Hello Sir, Could I sell you some Anxiety?

You would be hard pressed to find a psychologist in the 21st century that isn’t thankful the Freudian era is over. With the creation of the Diagnostic Statistics Manual (DSM) III in 1980 came the death of armchair theory as a ruling monarch over the field. The shift away from the era of dynamic psychiatry, built upon the theories of Freud and his disciples, to the cognitive era and the medical model had a profound impact on the fields of psychiatry and psychology. It moved the field into a far more rigorous epoch, one predicated on our understanding of scientific method.

This change in the dominant school of psychiatry has had many positive ramifications as the field entered modernity. But there have been negative consequences often unaccounted for as well. The implementation of a medical model, and this drastic change in the way we identify mental illness, inadvertently enabled the pharmaceutical industry to more effectively market and sell mental illness to the population.

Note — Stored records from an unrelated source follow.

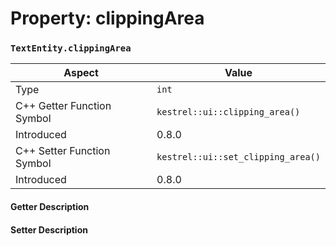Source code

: 
# Property: clippingArea
### `TextEntity.clippingArea`

| Aspect | Value |
| --- | --- |
| Type | `int` |
| C++ Getter Function Symbol | `kestrel::ui::clipping_area()` |
| Introduced | 0.8.0 |
| C++ Setter Function Symbol | `kestrel::ui::set_clipping_area()` |
| Introduced | 0.8.0 |

#### Getter Description

#### Setter Description

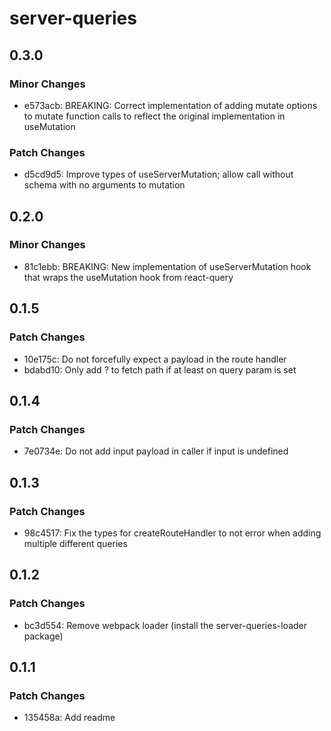 # server-queries

## 0.3.0

### Minor Changes

- e573acb: BREAKING: Correct implementation of adding mutate options to mutate function calls to reflect the original implementation in useMutation

### Patch Changes

- d5cd9d5: Improve types of useServerMutation; allow call without schema with no arguments to mutation

## 0.2.0

### Minor Changes

- 81c1ebb: BREAKING: New implementation of useServerMutation hook that wraps the useMutation hook from react-query

## 0.1.5

### Patch Changes

- 10e175c: Do not forcefully expect a payload in the route handler
- bdabd10: Only add ? to fetch path if at least on query param is set

## 0.1.4

### Patch Changes

- 7e0734e: Do not add input payload in caller if input is undefined

## 0.1.3

### Patch Changes

- 98c4517: Fix the types for createRouteHandler to not error when adding multiple different queries

## 0.1.2

### Patch Changes

- bc3d554: Remove webpack loader (install the server-queries-loader package)

## 0.1.1

### Patch Changes

- 135458a: Add readme
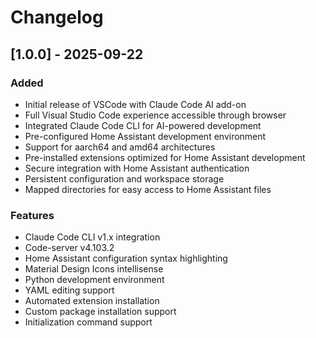 # Changelog

## [1.0.0] - 2025-09-22

### Added
- Initial release of VSCode with Claude Code AI add-on
- Full Visual Studio Code experience accessible through browser
- Integrated Claude Code CLI for AI-powered development
- Pre-configured Home Assistant development environment
- Support for aarch64 and amd64 architectures
- Pre-installed extensions optimized for Home Assistant development
- Secure integration with Home Assistant authentication
- Persistent configuration and workspace storage
- Mapped directories for easy access to Home Assistant files

### Features
- Claude Code CLI v1.x integration
- Code-server v4.103.2
- Home Assistant configuration syntax highlighting
- Material Design Icons intellisense
- Python development environment
- YAML editing support
- Automated extension installation
- Custom package installation support
- Initialization command support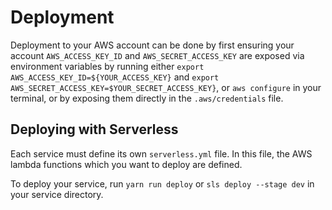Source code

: # Deployment

Deployment to your AWS account can be done by first ensuring your account `AWS_ACCESS_KEY_ID` and `AWS_SECRET_ACCESS_KEY` are exposed via environment variables by running either `export AWS_ACCESS_KEY_ID=${YOUR_ACCESS_KEY}` and `export AWS_SECRET_ACCESS_KEY=$YOUR_SECRET_ACCESS_KEY}`, or `aws configure` in your terminal, or by exposing them directly in the `.aws/credentials` file.
  
## Deploying with Serverless

Each service must define its own `serverless.yml` file. In this file, the AWS lambda functions which you want to deploy are defined.
 
To deploy your service, run `yarn run deploy` or  `sls deploy --stage dev` in your service directory.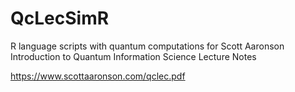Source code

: # QcLecSimR
R language scripts with quantum computations for Scott Aaronson Introduction to Quantum Information Science Lecture Notes

https://www.scottaaronson.com/qclec.pdf
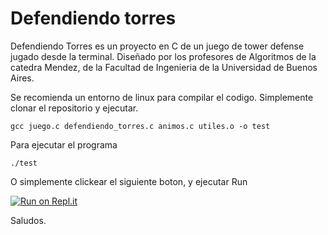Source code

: # Defendiendo torres


 Defendiendo Torres es un proyecto en C de un juego de tower defense jugado desde la terminal. Diseñado por los profesores de Algoritmos de la catedra Mendez, de la Facultad de Ingenieria de la Universidad de Buenos Aires.

 Se recomienda un entorno de linux para compilar el codigo. Simplemente clonar el repositorio y ejecutar.
 
    gcc juego.c defendiendo_torres.c animos.c utiles.o -o test

Para ejecutar el programa

    ./test
    
O simplemente clickear el siguiente boton, y ejecutar Run

[![Run on Repl.it](https://repl.it/badge/github/stissoni/defendiendo-torres)](https://repl.it/github/stissoni/defendiendo-torres)

Saludos.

The dynamic model - which predicates itself on the principles that symptoms were symbols, illness was continuous, and treatment required deep intrapsychic interrogation – was phased out of the field when it’s precepts became incompatible with the biomedical model for treatment that emerged in the late 60s and early 70s. A model principally defined by the notion that symptoms were indicators of a disease entity, illness was discrete, and treatment required well defined and developed criteria. The principles of dynamic psychiatry were unsuitable for the biomedicine model of science, and consequently psychiatry evolved, adopting the medical model for diagnosis in the DSM III in 1980. This shift in the field satisfied many of the scientific principles of the time, such as the falsifiability principle, which further assisted the field in its establishment as a hard science. The marriage with the medical model allowed psychiatry to do this because it migrated the field away from hypotheticals, postulations and unknown constructs, and toward observation and method. The days of diagnosing someone through talk therapy were over, the process for diagnosis now consisted of the identification of visible symptomology.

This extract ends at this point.